Sitôt averti, l'abbé GOSSART envoie Gérard auprès de l'Autorité militaire américaine établie à l'Ecole Normale. Le Commandant de gendarmerie BOUDART, chef de l'A.S, et un officier américain parlant le français décident que Gérard accompagnera en jeep des soldats américains jusqu'au bois du Sépulcre.
A leur arrivée sur les lieux, Gérard s'offre à entrer seul dans le bois en brandissant un drapeau blanc. Il interpelle bientôt deux soldats allemands, toujours armés, mais quelque peu étonnés de se voir interrogés dans leur langue. Un dialogue s'engage : "Was machen Sie hier ?" demande Gérard. "Wir wa.roen : unsere Kameraden Soldaten von unserem Regiment" répondent-ils. "Wieviel sind Sie?" interroge Gérard. "SechsSieben …" lancent-ils. "Jetz, wollen Sie Kriegsgefang sein ?" leur propose Gérard. Les Allemands se concertent et acceptent finalement de se rendre Huit soldats allemands seront, ce jour-là, faits prisonniers sans qu’un seul coup de feu n'ait été tiré.



       Tels sont dans leur authenticité les souvenirs qui m'ont été rapportés par Monsieur Gérard PAUQUET. Ce ne sont pas des faits d'armes mais des gestes courageux empreints d'humanité et qui honorent celui qui les a poses.
Il aura fallu attendre cinquante ans pour qu'un heureux concours de circonstances me permette de revoir et d'entendre celui que j'avais côtoyé pendant dix-huit mois, ignorant pratiquement tout de son identité, des raisons qui l'avaient amené jusqu'à Nivelles, des faits de Résistance auxquels il avait été mêlé. Ce Résistant de la première heure, ce membre de l'A.S. avait su rester discret, car il savait que certains de ses amis, pour des actes identiques, avaient payé de leur vie. Que sa modestie me pardonne de révéler ce passé, car il est des comportements que les générations futures ne peuvent ignorer, ne serait-ce que pour l'exemple qu'ils donnent.

                                                                                                                       Emile WARNY

                                                                                                                             Août 1994

      

      

      



[1] D'autres "volumes", tous originaires de Baelen-sur-Vesdre, étaient prévus. Le second, Louis CORMAN, sera hébergé par Mr LOIX qui exploitait la ferme Rouge Barrette à Grambais ; le troisième " volume ", Octave WINTGENS, n'arrivera jamais : repris par la Gestapo, il sera fusillé comme otage en 1944.

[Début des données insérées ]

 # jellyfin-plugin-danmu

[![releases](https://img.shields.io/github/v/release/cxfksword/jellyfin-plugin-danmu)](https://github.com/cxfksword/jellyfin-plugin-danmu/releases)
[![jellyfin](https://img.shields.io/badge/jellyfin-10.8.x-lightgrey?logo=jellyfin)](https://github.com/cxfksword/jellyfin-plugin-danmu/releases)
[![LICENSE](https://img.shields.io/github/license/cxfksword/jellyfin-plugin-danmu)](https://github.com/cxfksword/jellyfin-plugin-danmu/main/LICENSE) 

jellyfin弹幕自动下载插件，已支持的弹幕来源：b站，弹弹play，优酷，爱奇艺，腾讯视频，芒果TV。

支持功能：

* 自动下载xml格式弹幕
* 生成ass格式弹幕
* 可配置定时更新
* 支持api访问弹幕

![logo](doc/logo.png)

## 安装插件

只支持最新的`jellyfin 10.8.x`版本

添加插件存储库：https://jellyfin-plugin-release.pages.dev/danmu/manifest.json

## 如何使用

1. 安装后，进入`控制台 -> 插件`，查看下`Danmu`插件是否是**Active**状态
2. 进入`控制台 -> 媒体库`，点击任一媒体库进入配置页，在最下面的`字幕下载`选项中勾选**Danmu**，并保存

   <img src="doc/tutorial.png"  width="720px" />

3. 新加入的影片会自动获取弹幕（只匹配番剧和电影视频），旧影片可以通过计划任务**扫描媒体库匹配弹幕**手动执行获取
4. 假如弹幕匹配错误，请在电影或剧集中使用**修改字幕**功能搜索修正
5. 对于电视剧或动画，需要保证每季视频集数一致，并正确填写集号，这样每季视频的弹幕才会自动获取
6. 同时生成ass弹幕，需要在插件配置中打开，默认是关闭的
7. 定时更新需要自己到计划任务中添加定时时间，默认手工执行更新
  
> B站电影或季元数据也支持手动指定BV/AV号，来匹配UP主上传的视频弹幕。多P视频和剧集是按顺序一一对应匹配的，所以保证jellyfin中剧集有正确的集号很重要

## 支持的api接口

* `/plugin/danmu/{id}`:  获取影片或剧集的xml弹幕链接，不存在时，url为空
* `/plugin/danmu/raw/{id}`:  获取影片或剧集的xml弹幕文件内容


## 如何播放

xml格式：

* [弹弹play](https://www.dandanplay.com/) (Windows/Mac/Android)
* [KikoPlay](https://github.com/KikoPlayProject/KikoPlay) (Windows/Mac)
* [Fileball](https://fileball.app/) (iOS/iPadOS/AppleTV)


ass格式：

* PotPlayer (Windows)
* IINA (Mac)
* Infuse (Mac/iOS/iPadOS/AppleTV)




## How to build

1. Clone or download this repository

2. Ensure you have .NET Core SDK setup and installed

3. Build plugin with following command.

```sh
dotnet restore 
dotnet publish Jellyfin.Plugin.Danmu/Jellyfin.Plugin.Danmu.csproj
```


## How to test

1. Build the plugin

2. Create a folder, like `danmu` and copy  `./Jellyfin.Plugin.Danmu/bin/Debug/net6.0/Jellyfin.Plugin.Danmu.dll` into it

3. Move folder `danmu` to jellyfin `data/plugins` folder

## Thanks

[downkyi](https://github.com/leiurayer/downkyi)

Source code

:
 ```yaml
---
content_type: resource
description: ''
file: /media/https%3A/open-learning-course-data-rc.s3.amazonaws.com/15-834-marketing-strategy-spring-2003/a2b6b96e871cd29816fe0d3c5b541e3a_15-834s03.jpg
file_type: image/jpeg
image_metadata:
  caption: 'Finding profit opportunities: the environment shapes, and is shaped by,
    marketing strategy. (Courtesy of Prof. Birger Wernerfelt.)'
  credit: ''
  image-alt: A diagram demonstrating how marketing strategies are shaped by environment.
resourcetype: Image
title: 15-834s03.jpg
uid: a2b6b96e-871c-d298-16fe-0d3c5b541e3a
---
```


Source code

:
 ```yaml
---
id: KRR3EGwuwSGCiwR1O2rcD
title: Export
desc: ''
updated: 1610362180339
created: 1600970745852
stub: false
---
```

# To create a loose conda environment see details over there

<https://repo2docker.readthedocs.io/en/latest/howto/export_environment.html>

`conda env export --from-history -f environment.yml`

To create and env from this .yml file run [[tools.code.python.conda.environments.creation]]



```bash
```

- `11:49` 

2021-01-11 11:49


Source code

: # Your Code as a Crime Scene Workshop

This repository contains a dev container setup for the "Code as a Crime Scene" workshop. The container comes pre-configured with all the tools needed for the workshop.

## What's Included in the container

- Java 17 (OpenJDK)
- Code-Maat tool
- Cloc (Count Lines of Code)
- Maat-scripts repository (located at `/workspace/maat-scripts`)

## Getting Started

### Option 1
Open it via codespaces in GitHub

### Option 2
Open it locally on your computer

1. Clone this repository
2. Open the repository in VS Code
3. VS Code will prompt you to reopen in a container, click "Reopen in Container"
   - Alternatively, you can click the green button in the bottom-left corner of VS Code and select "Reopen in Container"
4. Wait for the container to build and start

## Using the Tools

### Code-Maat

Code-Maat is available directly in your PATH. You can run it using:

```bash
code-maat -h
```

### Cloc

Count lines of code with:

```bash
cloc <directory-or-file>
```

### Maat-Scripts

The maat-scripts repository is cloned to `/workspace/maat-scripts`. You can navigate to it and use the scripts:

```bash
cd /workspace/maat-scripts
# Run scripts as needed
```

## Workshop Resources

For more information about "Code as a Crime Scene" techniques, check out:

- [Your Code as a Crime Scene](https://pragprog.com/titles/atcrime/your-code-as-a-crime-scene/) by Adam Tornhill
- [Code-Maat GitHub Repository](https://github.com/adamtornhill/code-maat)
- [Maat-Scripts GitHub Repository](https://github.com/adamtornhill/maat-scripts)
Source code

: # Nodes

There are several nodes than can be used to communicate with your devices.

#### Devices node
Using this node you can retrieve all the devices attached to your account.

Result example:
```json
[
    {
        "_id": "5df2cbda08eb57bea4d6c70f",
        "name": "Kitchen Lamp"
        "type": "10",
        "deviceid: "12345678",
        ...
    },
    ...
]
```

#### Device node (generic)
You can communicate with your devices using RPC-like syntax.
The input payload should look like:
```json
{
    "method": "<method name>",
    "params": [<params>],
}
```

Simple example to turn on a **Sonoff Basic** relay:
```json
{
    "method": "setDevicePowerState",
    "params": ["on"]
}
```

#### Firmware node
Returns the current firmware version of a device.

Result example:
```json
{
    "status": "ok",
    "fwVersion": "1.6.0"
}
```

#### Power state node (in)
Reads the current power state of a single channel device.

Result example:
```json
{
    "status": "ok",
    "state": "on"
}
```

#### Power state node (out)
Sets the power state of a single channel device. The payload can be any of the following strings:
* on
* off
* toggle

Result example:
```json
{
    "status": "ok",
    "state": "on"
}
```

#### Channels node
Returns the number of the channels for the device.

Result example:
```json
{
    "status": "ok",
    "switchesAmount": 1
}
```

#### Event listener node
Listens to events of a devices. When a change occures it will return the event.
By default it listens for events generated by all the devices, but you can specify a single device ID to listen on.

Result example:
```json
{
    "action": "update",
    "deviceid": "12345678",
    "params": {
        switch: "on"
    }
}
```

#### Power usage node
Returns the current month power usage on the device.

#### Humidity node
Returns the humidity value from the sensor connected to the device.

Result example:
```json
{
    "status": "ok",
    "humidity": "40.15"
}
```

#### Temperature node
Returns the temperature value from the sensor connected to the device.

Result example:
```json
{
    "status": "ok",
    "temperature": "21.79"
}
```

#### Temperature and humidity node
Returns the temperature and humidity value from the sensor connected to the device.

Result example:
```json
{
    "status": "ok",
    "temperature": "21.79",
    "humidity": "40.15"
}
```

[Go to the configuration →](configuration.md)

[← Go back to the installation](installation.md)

[2] Mr l'abbé P. GOSSART était l'aumônier de la 3e Cie Refuge " Panthère " de l'A.S. En plus de son service de renseignements, il venait en aide aux réfractaires.

[3] Guillaume MASSENAUX, Baelen-sur-Vesdre, village aux marches de la Francité, 1981, pp. 15, 80, 124.

[4] Les restes de 10 divisions allemandes se trouvaient pratiquement encerclées à la suite de l'avance rapide de l'armée américaine dans ce que la B.B.C. appelait "la Poche de Mons", une zone allant de la forêt de Mormal à Mons.

[5] Il n'est pas inutile de rappeler les tristes représailles de l'armée allemande à Oradour-sur-Glane et dans le Vercors.